(Data extracted from a collection)
__________
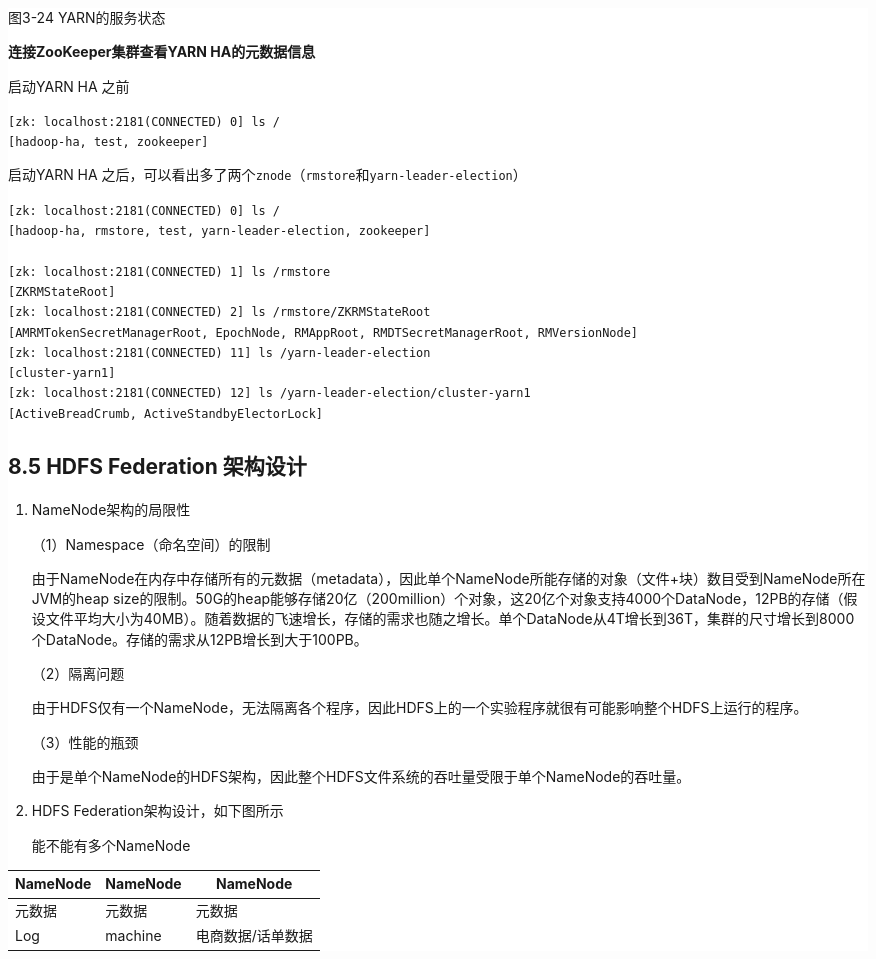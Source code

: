 图3-24 YARN的服务状态



**连接ZooKeeper集群查看YARN HA的元数据信息**

启动YARN HA 之前

```shell
[zk: localhost:2181(CONNECTED) 0] ls /
[hadoop-ha, test, zookeeper]
```

启动YARN HA 之后，可以看出多了两个`znode`（`rmstore`和`yarn-leader-election`）

```shell
[zk: localhost:2181(CONNECTED) 0] ls /
[hadoop-ha, rmstore, test, yarn-leader-election, zookeeper]

[zk: localhost:2181(CONNECTED) 1] ls /rmstore 
[ZKRMStateRoot]
[zk: localhost:2181(CONNECTED) 2] ls /rmstore/ZKRMStateRoot 
[AMRMTokenSecretManagerRoot, EpochNode, RMAppRoot, RMDTSecretManagerRoot, RMVersionNode]
[zk: localhost:2181(CONNECTED) 11] ls /yarn-leader-election
[cluster-yarn1]
[zk: localhost:2181(CONNECTED) 12] ls /yarn-leader-election/cluster-yarn1 
[ActiveBreadCrumb, ActiveStandbyElectorLock]
```



## 8.5 HDFS Federation 架构设计

1. NameNode架构的局限性

   （1）Namespace（命名空间）的限制

   由于NameNode在内存中存储所有的元数据（metadata），因此单个NameNode所能存储的对象（文件+块）数目受到NameNode所在JVM的heap size的限制。50G的heap能够存储20亿（200million）个对象，这20亿个对象支持4000个DataNode，12PB的存储（假设文件平均大小为40MB）。随着数据的飞速增长，存储的需求也随之增长。单个DataNode从4T增长到36T，集群的尺寸增长到8000个DataNode。存储的需求从12PB增长到大于100PB。

   （2）隔离问题

   由于HDFS仅有一个NameNode，无法隔离各个程序，因此HDFS上的一个实验程序就很有可能影响整个HDFS上运行的程序。

   （3）性能的瓶颈

   ​	由于是单个NameNode的HDFS架构，因此整个HDFS文件系统的吞吐量受限于单个NameNode的吞吐量。

2. HDFS Federation架构设计，如下图所示

   能不能有多个NameNode

   

| NameNode | NameNode | NameNode          |
| -------- | -------- | ----------------- |
| 元数据   | 元数据   | 元数据            |
| Log      | machine  | 电商数据/话单数据 |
__________
## Instructions to follow
Nothing but an exact copy of the data, without its images, should make up your answer.

## Written solution
Source code

: 图3-24 YARN的服务状态



**连接ZooKeeper集群查看YARN HA的元数据信息**

启动YARN HA 之前

```shell
[zk: localhost:2181(CONNECTED) 0] ls /
[hadoop-ha, test, zookeeper]
```

启动YARN HA 之后，可以看出多了两个`znode`（`rmstore`和`yarn-leader-election`）

```shell
[zk: localhost:2181(CONNECTED) 0] ls /
[hadoop-ha, rmstore, test, yarn-leader-election, zookeeper]

[zk: localhost:2181(CONNECTED) 1] ls /rmstore 
[ZKRMStateRoot]
[zk: localhost:2181(CONNECTED) 2] ls /rmstore/ZKRMStateRoot 
[AMRMTokenSecretManagerRoot, EpochNode, RMAppRoot, RMDTSecretManagerRoot, RMVersionNode]
[zk: localhost:2181(CONNECTED) 11] ls /yarn-leader-election
[cluster-yarn1]
[zk: localhost:2181(CONNECTED) 12] ls /yarn-leader-election/cluster-yarn1 
[ActiveBreadCrumb, ActiveStandbyElectorLock]
```



## 8.5 HDFS Federation 架构设计

1. NameNode架构的局限性

   （1）Namespace（命名空间）的限制

   由于NameNode在内存中存储所有的元数据（metadata），因此单个NameNode所能存储的对象（文件+块）数目受到NameNode所在JVM的heap size的限制。50G的heap能够存储20亿（200million）个对象，这20亿个对象支持4000个DataNode，12PB的存储（假设文件平均大小为40MB）。随着数据的飞速增长，存储的需求也随之增长。单个DataNode从4T增长到36T，集群的尺寸增长到8000个DataNode。存储的需求从12PB增长到大于100PB。

   （2）隔离问题

   由于HDFS仅有一个NameNode，无法隔离各个程序，因此HDFS上的一个实验程序就很有可能影响整个HDFS上运行的程序。

   （3）性能的瓶颈

   ​	由于是单个NameNode的HDFS架构，因此整个HDFS文件系统的吞吐量受限于单个NameNode的吞吐量。

2. HDFS Federation架构设计，如下图所示

   能不能有多个NameNode

   

| NameNode | NameNode | NameNode          |
| -------- | -------- | ----------------- |
| 元数据   | 元数据   | 元数据            |
| Log      | machine  | 电商数据/话单数据 |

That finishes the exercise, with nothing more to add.